Scan the entries below. List each line with "issues".

*****

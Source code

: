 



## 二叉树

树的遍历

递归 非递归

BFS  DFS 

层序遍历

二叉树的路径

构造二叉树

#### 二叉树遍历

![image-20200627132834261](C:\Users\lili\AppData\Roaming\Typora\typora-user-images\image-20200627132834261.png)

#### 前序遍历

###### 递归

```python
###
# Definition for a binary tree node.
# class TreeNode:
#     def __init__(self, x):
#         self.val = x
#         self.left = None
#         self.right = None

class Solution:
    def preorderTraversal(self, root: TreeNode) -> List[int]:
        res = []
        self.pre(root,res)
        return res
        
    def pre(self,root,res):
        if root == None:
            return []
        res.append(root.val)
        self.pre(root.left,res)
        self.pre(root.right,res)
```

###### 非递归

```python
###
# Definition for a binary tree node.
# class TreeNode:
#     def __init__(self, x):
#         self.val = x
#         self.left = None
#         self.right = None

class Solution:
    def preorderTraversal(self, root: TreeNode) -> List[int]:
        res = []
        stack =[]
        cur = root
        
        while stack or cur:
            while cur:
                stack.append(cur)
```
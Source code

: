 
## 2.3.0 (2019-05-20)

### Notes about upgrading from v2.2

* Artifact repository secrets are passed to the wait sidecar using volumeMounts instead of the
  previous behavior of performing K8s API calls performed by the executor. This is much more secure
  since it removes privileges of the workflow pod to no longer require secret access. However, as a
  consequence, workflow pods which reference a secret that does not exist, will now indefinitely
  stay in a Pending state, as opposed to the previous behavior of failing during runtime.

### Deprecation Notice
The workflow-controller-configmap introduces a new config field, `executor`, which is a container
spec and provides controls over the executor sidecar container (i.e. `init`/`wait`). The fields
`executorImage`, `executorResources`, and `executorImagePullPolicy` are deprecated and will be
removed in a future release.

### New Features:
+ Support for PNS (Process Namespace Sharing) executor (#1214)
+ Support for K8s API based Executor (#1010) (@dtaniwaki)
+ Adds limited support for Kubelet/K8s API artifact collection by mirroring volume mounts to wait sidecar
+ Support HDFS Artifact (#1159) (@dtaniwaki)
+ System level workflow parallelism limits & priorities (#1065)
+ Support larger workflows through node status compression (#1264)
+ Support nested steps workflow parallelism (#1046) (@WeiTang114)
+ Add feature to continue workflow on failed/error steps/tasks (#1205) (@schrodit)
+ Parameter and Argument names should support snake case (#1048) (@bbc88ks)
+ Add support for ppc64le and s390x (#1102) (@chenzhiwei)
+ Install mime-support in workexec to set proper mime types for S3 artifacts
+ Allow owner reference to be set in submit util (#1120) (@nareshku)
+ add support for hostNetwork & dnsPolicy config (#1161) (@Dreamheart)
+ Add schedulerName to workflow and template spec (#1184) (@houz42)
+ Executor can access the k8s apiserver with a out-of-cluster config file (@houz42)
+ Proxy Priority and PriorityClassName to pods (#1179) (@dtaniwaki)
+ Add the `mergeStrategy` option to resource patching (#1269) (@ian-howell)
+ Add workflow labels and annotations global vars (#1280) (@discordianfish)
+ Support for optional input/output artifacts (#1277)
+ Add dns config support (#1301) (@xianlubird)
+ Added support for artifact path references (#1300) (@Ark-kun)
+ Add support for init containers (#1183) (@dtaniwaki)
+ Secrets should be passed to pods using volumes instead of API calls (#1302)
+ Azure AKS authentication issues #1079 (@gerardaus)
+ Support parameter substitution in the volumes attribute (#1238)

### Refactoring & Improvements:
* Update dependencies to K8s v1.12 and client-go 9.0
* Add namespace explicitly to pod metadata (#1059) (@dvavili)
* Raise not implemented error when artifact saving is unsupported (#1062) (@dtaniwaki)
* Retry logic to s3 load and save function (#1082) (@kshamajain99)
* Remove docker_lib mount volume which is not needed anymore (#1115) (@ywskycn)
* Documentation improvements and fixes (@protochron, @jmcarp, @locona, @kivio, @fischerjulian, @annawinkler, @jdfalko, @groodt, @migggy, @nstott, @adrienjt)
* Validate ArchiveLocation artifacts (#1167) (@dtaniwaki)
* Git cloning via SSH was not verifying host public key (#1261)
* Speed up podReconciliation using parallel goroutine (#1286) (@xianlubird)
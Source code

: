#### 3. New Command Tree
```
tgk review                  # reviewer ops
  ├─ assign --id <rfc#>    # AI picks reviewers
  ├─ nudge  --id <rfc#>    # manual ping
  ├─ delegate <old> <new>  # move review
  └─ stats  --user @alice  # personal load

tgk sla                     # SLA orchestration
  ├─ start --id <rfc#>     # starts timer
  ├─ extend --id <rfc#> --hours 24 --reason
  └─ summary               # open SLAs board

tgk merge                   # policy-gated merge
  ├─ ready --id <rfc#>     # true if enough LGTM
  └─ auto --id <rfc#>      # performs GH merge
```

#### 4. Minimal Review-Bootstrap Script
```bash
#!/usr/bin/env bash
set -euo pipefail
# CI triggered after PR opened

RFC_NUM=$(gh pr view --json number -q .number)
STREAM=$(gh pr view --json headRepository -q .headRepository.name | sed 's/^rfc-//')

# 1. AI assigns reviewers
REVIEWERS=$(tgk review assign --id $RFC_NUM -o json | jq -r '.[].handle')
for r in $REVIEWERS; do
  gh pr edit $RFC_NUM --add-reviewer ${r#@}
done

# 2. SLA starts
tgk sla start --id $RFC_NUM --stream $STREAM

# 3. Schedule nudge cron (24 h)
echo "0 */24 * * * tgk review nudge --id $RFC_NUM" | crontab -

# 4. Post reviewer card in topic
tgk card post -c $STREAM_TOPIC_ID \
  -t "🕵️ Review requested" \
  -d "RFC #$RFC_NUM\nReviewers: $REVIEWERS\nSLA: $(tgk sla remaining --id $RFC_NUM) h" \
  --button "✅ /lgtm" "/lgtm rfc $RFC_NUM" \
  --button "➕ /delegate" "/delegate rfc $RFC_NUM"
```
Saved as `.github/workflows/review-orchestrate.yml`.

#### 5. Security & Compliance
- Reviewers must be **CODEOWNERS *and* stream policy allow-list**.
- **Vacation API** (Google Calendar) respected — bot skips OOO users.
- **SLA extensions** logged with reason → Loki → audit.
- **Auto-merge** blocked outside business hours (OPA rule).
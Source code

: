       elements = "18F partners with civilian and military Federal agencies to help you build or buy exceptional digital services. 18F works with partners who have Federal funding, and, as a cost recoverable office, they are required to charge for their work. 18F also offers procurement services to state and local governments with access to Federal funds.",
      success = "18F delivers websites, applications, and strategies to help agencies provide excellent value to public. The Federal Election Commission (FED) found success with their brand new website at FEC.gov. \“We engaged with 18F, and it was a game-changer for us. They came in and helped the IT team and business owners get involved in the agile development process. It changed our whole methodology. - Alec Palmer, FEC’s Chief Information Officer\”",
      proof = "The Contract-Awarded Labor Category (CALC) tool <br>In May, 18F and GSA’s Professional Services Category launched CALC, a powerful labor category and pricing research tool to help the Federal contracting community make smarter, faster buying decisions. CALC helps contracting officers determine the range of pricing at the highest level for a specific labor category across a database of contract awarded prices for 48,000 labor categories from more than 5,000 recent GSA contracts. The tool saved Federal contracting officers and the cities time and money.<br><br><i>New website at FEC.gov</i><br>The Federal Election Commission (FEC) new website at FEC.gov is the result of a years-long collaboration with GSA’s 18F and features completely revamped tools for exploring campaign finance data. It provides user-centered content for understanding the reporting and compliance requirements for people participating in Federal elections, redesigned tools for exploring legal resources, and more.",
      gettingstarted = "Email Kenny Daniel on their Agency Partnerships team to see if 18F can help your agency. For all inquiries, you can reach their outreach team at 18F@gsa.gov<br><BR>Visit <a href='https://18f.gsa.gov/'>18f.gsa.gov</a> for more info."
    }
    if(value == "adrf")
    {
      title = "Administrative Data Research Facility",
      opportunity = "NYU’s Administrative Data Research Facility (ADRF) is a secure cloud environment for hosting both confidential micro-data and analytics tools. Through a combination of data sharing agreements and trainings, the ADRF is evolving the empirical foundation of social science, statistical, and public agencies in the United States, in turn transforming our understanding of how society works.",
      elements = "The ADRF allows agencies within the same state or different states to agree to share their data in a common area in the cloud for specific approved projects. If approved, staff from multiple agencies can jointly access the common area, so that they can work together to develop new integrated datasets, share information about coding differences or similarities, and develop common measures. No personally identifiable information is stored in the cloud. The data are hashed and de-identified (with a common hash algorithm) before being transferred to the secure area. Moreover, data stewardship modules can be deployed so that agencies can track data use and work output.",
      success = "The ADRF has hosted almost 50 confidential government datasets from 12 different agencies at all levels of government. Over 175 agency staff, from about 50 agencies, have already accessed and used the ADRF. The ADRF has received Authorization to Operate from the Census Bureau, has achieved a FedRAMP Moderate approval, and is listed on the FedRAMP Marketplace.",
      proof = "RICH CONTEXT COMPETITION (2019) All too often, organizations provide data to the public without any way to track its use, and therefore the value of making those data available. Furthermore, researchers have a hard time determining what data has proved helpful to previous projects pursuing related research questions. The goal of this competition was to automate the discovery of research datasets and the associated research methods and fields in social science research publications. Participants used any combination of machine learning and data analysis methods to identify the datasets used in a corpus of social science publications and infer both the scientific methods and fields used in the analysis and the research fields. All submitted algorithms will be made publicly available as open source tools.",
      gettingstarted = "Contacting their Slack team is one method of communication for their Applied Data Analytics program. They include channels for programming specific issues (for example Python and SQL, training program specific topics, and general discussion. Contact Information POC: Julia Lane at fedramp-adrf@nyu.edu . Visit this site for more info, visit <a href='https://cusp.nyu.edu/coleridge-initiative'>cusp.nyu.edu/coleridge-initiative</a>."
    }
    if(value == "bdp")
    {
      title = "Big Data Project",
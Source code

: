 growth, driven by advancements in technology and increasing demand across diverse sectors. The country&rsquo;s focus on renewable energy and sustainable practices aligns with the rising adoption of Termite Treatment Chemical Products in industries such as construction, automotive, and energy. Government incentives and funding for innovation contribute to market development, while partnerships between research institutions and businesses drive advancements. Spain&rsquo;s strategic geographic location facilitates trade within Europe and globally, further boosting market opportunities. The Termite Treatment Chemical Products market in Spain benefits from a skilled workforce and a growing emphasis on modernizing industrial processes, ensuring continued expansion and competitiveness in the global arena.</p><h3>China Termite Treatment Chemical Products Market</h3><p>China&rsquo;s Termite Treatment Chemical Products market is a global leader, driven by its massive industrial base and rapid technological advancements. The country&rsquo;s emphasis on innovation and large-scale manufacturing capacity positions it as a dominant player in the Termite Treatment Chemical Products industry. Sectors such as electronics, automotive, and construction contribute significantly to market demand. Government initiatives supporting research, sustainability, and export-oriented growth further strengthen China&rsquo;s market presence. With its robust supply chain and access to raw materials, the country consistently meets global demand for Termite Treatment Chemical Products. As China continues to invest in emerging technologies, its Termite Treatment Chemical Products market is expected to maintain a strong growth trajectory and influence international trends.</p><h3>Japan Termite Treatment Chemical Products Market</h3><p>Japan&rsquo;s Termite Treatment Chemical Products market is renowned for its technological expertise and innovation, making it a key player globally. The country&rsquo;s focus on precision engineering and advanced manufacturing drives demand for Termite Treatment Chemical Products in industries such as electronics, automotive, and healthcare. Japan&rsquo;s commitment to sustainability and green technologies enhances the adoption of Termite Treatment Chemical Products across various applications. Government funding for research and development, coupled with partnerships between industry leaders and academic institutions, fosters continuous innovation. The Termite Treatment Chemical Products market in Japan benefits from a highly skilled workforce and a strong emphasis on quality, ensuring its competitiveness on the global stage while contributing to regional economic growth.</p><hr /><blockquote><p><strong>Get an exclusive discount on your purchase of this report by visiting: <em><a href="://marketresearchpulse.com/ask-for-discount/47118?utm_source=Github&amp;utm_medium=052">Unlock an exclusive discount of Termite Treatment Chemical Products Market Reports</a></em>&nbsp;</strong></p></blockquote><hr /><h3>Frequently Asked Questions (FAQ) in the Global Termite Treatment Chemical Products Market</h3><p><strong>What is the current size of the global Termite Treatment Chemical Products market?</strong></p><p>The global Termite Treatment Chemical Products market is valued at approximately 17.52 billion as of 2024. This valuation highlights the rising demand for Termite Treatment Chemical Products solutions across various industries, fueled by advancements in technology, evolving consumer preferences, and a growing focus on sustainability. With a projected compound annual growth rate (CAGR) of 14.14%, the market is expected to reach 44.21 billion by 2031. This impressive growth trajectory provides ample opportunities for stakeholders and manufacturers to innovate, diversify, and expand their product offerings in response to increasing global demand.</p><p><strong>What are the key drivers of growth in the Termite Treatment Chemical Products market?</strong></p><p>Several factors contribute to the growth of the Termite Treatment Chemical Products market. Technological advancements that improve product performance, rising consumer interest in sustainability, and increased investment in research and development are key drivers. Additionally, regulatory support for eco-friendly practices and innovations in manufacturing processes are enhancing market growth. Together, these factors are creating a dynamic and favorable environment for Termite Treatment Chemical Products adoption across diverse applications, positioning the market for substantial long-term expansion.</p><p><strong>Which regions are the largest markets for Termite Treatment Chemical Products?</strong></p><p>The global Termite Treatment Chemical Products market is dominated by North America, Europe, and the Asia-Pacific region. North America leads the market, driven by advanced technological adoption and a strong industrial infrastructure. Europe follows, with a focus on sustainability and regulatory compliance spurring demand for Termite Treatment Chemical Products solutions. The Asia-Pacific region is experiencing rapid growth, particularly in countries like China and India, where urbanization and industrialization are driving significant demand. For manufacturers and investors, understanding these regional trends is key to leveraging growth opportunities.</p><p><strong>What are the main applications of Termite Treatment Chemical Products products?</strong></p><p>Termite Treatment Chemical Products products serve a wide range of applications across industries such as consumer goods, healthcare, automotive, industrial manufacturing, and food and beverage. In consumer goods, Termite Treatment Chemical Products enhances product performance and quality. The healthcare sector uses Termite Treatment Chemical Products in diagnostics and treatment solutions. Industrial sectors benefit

*****

[Answer space]
+ Azure AKS authentication issues #1079 (@gerardaus)
      gettingstarted = "Contacting their Slack team is one method of communication for their Applied Data Analytics program. They include channels for programming specific issues (for example Python and SQL, training program specific topics, and general discussion. Contact Information POC: Julia Lane at fedramp-adrf@nyu.edu . Visit this site for more info, visit <a href='https://cusp.nyu.edu/coleridge-initiative'>cusp.nyu.edu/coleridge-initiative</a>."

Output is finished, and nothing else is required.